Opinion: Labor promises legislation to pay striking workers will be back

House Bill 1893, allowing striking workers to receive unemployment insurance benefits, nearly succeeded this legislative session.


Elizabeth Hovde states that House Bill 1893 would have completely changed a fund paid for by taxes on employers and meant for employees who lose work through no fault of their own

Elizabeth Hovde
Washington Policy Center

One of the worst bills with the longest legs kept me on watch until sine die in the now adjourned Washington state legislative session. 

House Bill 1893, allowing striking workers to receive unemployment insurance benefits, nearly succeeded this legislative session. It would have completely changed a fund paid for by taxes on employers and meant for employees who lose work through no fault of their own.

Creating a taxpayer-financed strike fund was a priority for big labor, and HB 1893 had 51 Democrat co-sponsors. (A companion bill in the Senate had 21 co-sponsors.) The back-scratching bill cleared the House and luckily stalled in the Senate. Labor mourned the proposal’s loss, and labor leaders promised it would be back, with April Sims, President of the Washington State Labor Council, AFL-CIO, saying, “This is not over.” Count on it. At least two other states on the East Coast already allow striking workers such benefits. Similar efforts are underway in many states.

Labor unions donate heavily to Democrats and seemed surprised that when they told state lawmakers to jump, this time not enough of them said “how high?” forcibly enough.

The Washington State Standard quoted Joe Kendo, a lobbyist for the Washington State Labor Council, saying he was “sorely disappointed” and that “Senate Democrats couldn’t pull it together.” Sen. Karen Keiser, D-Des Moines, sponsored the legislation in the Senate and chairs the Labor and Commerce Committee, which voted to advance both bills. She told the Standard, “We were really close. We were so close I could taste it.” She added, ”I think there was a caution and a reluctance. A lot of people were just not comfortable taking on a big, new idea in a short session.”

It wasn’t just a big, new idea and a short session, it was and is a horrible policy idea that no lawmaker should ever be comfortable with. Ask taxpayers to pay workers who choose not to work and encourage more strike activity, costing other workers, employers and society at large? Think better, supporters. 

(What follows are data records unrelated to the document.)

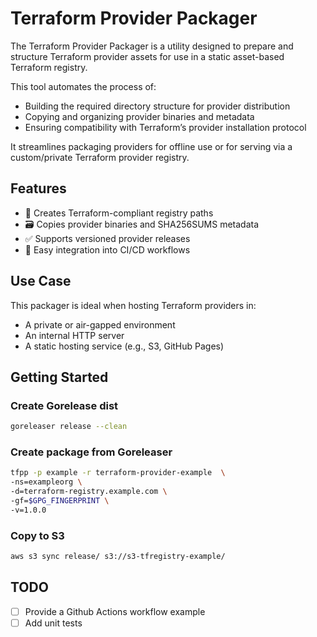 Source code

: # Terraform Provider Packager

The Terraform Provider Packager is a utility designed to prepare and structure Terraform provider assets for use in a static asset-based Terraform registry.

This tool automates the process of:
 - Building the required directory structure for provider distribution
 - Copying and organizing provider binaries and metadata
 - Ensuring compatibility with Terraform’s provider installation protocol

It streamlines packaging providers for offline use or for serving via a custom/private Terraform provider registry.

## Features
 - 📁 Creates Terraform-compliant registry paths
 - 🗃 Copies provider binaries and SHA256SUMS metadata
 - ✅ Supports versioned provider releases
 - 🧩 Easy integration into CI/CD workflows

## Use Case

This packager is ideal when hosting Terraform providers in:
 - A private or air-gapped environment
 - An internal HTTP server
 - A static hosting service (e.g., S3, GitHub Pages)

## Getting Started

### Create Gorelease dist
```bash
goreleaser release --clean
```

### Create package from Goreleaser

```bash
tfpp -p example -r terraform-provider-example  \
-ns=exampleorg \
-d=terraform-registry.example.com \
-gf=$GPG_FINGERPRINT \
-v=1.0.0
```

### Copy to S3

```bash
aws s3 sync release/ s3://s3-tfregistry-example/
```

## TODO
- [ ] Provide a Github Actions workflow example
- [ ] Add unit tests
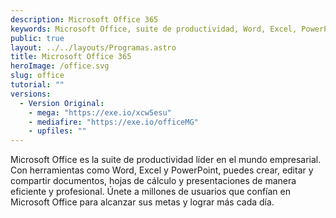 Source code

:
 ```yaml
---
description: Microsoft Office 365
keywords: Microsoft Office, suite de productividad, Word, Excel, PowerPoint, creación de documentos, edición de hojas de cálculo, presentaciones profesionales, compartir archivos, eficiencia empresarial, líder en el mundo, alcanzar metas, lograr más, confianza de millones de usuarios, herramientas de productividad
public: true
layout: ../../layouts/Programas.astro
title: Microsoft Office 365
heroImage: /office.svg
slug: office
tutorial: ""
versions:
  - Version Original:
    - mega: "https://exe.io/xcw5esu"
    - mediafire: "https://exe.io/officeMG"
    - upfiles: ""
---
```


Microsoft Office es la suite de productividad líder en el mundo empresarial. Con herramientas como Word, Excel y PowerPoint, puedes crear, editar y compartir documentos, hojas de cálculo y presentaciones de manera eficiente y profesional. Únete a millones de usuarios que confían en Microsoft Office para alcanzar sus metas y lograr más cada día.
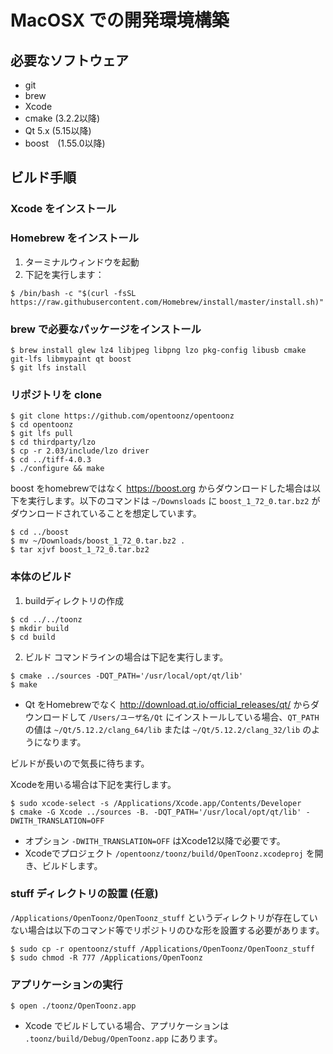 # MacOSX での開発環境構築

## 必要なソフトウェア

- git
- brew
- Xcode
- cmake (3.2.2以降)
- Qt 5.x (5.15以降)
- boost　(1.55.0以降)

## ビルド手順

### Xcode をインストール

### Homebrew をインストール

1. ターミナルウィンドウを起動
2. 下記を実行します：
```
$ /bin/bash -c "$(curl -fsSL https://raw.githubusercontent.com/Homebrew/install/master/install.sh)"
```

### brew で必要なパッケージをインストール

```
$ brew install glew lz4 libjpeg libpng lzo pkg-config libusb cmake git-lfs libmypaint qt boost
$ git lfs install
```

### リポジトリを clone

```
$ git clone https://github.com/opentoonz/opentoonz
$ cd opentoonz
$ git lfs pull
$ cd thirdparty/lzo
$ cp -r 2.03/include/lzo driver
$ cd ../tiff-4.0.3
$ ./configure && make
```

boost をhomebrewではなく https://boost.org からダウンロードした場合は以下を実行します。以下のコマンドは `~/Downsloads` に `boost_1_72_0.tar.bz2` がダウンロードされていることを想定しています。
```
$ cd ../boost
$ mv ~/Downloads/boost_1_72_0.tar.bz2 .
$ tar xjvf boost_1_72_0.tar.bz2
```

### 本体のビルド

1. buildディレクトリの作成
```
$ cd ../../toonz
$ mkdir build
$ cd build
```

2. ビルド
コマンドラインの場合は下記を実行します。
```
$ cmake ../sources -DQT_PATH='/usr/local/opt/qt/lib'
$ make
```
- Qt をHomebrewでなく http://download.qt.io/official_releases/qt/ からダウンロードして `/Users/ユーザ名/Qt` にインストールしている場合、`QT_PATH`の値は `~/Qt/5.12.2/clang_64/lib` または `~/Qt/5.12.2/clang_32/lib` のようになります。

ビルドが長いので気長に待ちます。

Xcodeを用いる場合は下記を実行します。
```
$ sudo xcode-select -s /Applications/Xcode.app/Contents/Developer
$ cmake -G Xcode ../sources -B. -DQT_PATH='/usr/local/opt/qt/lib' -DWITH_TRANSLATION=OFF
```
- オプション `-DWITH_TRANSLATION=OFF` はXcode12以降で必要です。
- Xcodeでプロジェクト `/opentoonz/toonz/build/OpenToonz.xcodeproj` を開き、ビルドします。

### stuff ディレクトリの設置 (任意)

`/Applications/OpenToonz/OpenToonz_stuff` というディレクトリが存在していない場合は以下のコマンド等でリポジトリのひな形を設置する必要があります。

```
$ sudo cp -r opentoonz/stuff /Applications/OpenToonz/OpenToonz_stuff
$ sudo chmod -R 777 /Applications/OpenToonz
```

### アプリケーションの実行

```
$ open ./toonz/OpenToonz.app
```

- Xcode でビルドしている場合、アプリケーションは　`.toonz/build/Debug/OpenToonz.app` にあります。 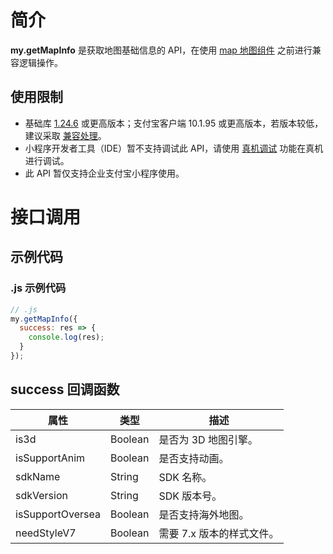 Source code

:# 简介
**my.getMapInfo** 是获取地图基础信息的 API，在使用 [map 地图组件](https://opendocs.alipay.com/mini/component/map) 之前进行兼容逻辑操作。

## 使用限制

- 基础库 [1.24.6](https://opendocs.alipay.com/mini/framework/lib) 或更高版本；支付宝客户端 10.1.95 或更高版本，若版本较低，建议采取 [兼容处理](https://opendocs.alipay.com/mini/framework/compatibility)。
- 小程序开发者工具（IDE）暂不支持调试此 API，请使用 [真机调试](https://opendocs.alipay.com/mini/ide/remote-debug) 功能在真机进行调试。
- 此 API 暂仅支持企业支付宝小程序使用。

# 接口调用

## 示例代码

### .js 示例代码
```javascript
// .js
my.getMapInfo({
  success: res => {
    console.log(res);
  }
});
```

## success 回调函数
| **属性** | **类型** | **描述** |
| --- | --- | --- |
| is3d | Boolean | 是否为 3D 地图引擎。 |
| isSupportAnim | Boolean | 是否支持动画。 |
| sdkName | String | SDK 名称。 |
| sdkVersion | String | SDK 版本号。 |
| isSupportOversea | Boolean | 是否支持海外地图。 |
| needStyleV7 | Boolean | 需要 7.x 版本的样式文件。 |
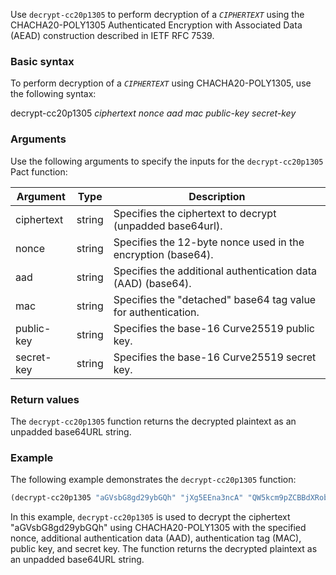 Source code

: Use `decrypt-cc20p1305` to perform decryption of a *`CIPHERTEXT`* using the CHACHA20-POLY1305 Authenticated Encryption with Associated Data (AEAD) construction described in IETF RFC 7539.

### Basic syntax

To perform decryption of a *`CIPHERTEXT`* using CHACHA20-POLY1305, use the following syntax:

decrypt-cc20p1305 *ciphertext* *nonce* *aad* *mac* *public-key* *secret-key*

### Arguments

Use the following arguments to specify the inputs for the `decrypt-cc20p1305` Pact function:

| Argument   | Type   | Description                                                  |
|------------|--------|--------------------------------------------------------------|
| ciphertext | string | Specifies the ciphertext to decrypt (unpadded base64url).    |
| nonce      | string | Specifies the 12-byte nonce used in the encryption (base64).|
| aad        | string | Specifies the additional authentication data (AAD) (base64).|
| mac        | string | Specifies the "detached" base64 tag value for authentication.|
| public-key | string | Specifies the base-16 Curve25519 public key.                |
| secret-key | string | Specifies the base-16 Curve25519 secret key.                |

### Return values

The `decrypt-cc20p1305` function returns the decrypted plaintext as an unpadded base64URL string.

### Example

The following example demonstrates the `decrypt-cc20p1305` function:

```lisp
(decrypt-cc20p1305 "aGVsbG8gd29ybGQh" "jXg5EEna3ncA" "QW5kcm9pZCBBdXRob3JpemF0aW9uIERhdGE" "yzNz8N5cc0ZT4vp_zV-6PmfYvgEtZhhlS8_JZ6odS0A" "A9Fp8OL3Mgu_8haIjy8JhsmLzPmzJ0JcbE9kSVNB5Y" "MwYTMzc2NjVhZGFmY2QxMzM4Y2I1ZmU2ZDM1YjQ3MzU") 
```

In this example, `decrypt-cc20p1305` is used to decrypt the ciphertext "aGVsbG8gd29ybGQh" using CHACHA20-POLY1305 with the specified nonce, additional authentication data (AAD), authentication tag (MAC), public key, and secret key. The function returns the decrypted plaintext as an unpadded base64URL string.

Some amendments were made to make House Bill 1893 more palatable, but even wait periods, time limits on the unemployment benefits given to striking workers and taxing employers with striking workers more were not enough to make this proposal make sense. 

Strikes have grown significantly the last two decades (see chart). The U.S. Bureau of Labor Statistics reports that during the last 20 years, the average number of “major work stoppages” at the beginning of the year was 16.7. That compares to 33 at the beginning of 2023. (Major work stoppages include strikes and are defined as involving 1,000 or more workers. Smaller worker strikes — think strikes at Starbucks stores — are not included in this compilation.) 

Four strikes among the 33 major work stoppages at the beginning of the year were based in Washington state. Legislation such as HB 1893 and SB 5777 would help that number increase if workers know they will be paid to not work. Read more about this harmful proposal in my policy paper, “SB 5777, to pay state-funded unemployment benefits to workers who choose to go on strike.”

Elizabeth Hovde is a policy analyst and the director of the Centers for Health Care and Worker Rights at the Washington Policy Center. She is a Clark County resident.